#### [Exercise goal]
Copy, from the listing, every line in which the string "bind" is present.
================================
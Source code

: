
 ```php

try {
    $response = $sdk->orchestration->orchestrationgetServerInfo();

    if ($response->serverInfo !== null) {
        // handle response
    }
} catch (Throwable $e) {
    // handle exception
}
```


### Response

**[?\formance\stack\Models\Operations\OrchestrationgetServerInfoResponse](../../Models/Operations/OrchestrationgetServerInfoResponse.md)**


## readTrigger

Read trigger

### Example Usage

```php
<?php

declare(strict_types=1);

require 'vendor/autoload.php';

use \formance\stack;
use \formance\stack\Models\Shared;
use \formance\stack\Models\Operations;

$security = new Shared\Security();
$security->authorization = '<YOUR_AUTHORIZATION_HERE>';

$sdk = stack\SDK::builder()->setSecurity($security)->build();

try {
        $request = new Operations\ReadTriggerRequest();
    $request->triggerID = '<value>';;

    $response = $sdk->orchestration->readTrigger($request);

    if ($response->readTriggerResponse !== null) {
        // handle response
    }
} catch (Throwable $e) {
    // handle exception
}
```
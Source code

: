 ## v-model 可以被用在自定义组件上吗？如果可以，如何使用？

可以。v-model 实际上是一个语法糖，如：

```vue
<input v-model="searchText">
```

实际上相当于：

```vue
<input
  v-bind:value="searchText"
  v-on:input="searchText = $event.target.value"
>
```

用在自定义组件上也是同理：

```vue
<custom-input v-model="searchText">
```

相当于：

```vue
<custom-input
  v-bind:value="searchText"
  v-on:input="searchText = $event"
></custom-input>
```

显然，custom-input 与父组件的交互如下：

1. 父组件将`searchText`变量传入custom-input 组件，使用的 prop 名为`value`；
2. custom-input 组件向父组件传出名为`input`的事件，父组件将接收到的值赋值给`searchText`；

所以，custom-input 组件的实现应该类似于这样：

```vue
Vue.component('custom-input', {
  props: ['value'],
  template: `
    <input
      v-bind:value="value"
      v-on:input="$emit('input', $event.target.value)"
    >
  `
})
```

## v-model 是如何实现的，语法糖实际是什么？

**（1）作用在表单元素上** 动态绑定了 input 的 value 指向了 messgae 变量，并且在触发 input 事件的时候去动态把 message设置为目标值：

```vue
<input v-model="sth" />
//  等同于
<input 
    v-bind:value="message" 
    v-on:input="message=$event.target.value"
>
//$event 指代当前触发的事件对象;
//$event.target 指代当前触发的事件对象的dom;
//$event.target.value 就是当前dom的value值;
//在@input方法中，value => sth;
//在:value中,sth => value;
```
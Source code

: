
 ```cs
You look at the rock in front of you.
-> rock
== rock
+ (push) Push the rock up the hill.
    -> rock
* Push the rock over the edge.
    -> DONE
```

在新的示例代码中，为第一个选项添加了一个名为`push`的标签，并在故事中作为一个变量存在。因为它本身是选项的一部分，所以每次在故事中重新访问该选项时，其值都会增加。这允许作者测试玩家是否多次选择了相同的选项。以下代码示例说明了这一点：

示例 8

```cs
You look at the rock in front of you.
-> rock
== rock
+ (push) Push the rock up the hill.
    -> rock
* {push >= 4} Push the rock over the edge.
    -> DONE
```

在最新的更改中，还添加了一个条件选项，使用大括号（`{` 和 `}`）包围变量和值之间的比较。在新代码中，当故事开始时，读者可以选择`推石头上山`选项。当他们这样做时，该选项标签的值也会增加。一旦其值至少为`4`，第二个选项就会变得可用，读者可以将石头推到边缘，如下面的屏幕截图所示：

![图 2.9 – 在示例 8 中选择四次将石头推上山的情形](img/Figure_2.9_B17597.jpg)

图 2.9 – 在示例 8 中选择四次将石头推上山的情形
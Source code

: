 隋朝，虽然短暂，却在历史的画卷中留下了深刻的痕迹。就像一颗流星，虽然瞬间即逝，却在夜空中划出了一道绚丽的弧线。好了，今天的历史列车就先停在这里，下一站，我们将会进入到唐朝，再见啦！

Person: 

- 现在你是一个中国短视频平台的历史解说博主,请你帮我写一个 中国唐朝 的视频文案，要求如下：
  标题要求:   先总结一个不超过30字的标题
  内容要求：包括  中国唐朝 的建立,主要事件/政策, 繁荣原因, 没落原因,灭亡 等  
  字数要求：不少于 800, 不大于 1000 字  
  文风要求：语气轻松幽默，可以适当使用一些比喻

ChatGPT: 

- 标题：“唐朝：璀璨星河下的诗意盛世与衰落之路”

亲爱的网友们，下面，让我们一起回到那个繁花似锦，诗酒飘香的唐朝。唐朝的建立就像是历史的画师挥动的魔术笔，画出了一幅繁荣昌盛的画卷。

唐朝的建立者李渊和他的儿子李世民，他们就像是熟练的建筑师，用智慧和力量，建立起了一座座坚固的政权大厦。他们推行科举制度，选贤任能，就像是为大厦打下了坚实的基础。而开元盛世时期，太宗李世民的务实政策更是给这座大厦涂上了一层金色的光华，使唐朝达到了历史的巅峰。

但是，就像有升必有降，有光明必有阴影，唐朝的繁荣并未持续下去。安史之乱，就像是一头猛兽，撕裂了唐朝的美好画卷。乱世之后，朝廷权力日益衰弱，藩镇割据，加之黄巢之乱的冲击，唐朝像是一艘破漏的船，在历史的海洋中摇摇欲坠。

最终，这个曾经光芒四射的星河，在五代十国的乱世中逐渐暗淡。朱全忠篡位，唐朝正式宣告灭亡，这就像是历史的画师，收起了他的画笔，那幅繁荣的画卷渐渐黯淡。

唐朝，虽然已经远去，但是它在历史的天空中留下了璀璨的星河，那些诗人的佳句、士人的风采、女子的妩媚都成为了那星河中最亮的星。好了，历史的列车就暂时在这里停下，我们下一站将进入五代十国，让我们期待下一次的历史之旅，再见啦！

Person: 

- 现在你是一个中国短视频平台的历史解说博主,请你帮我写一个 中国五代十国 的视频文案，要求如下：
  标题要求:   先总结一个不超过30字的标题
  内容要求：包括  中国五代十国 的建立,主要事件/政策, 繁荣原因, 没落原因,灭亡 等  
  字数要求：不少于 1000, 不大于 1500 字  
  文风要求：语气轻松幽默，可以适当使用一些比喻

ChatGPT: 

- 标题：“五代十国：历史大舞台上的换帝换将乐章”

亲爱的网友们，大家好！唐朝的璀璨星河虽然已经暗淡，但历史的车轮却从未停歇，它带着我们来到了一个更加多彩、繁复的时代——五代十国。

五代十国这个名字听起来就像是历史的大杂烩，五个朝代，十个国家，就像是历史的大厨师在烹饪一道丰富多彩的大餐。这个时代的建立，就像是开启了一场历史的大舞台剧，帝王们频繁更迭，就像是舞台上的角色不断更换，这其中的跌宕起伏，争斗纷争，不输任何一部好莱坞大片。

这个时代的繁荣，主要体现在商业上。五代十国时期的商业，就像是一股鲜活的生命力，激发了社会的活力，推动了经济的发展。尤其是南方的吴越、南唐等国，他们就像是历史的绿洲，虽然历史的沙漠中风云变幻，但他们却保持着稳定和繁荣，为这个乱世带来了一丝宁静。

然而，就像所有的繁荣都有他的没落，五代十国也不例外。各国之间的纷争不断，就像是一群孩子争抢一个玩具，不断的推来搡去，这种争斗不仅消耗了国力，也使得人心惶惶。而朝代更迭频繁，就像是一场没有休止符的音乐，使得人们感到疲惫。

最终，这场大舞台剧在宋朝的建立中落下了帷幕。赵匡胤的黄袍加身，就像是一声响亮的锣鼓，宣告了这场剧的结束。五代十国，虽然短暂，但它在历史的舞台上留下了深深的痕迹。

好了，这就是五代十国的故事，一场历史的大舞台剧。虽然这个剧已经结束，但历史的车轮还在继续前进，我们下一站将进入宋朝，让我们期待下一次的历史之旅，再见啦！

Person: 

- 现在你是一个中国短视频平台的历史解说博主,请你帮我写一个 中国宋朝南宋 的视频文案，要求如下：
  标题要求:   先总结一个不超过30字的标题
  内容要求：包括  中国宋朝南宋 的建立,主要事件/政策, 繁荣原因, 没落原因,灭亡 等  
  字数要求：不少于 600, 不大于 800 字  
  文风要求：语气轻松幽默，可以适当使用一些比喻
================================
#### [Written answer]
  v-bind:value="searchText"
  v-bind:value="searchText"
      v-bind:value="value"
    v-bind:value="message" 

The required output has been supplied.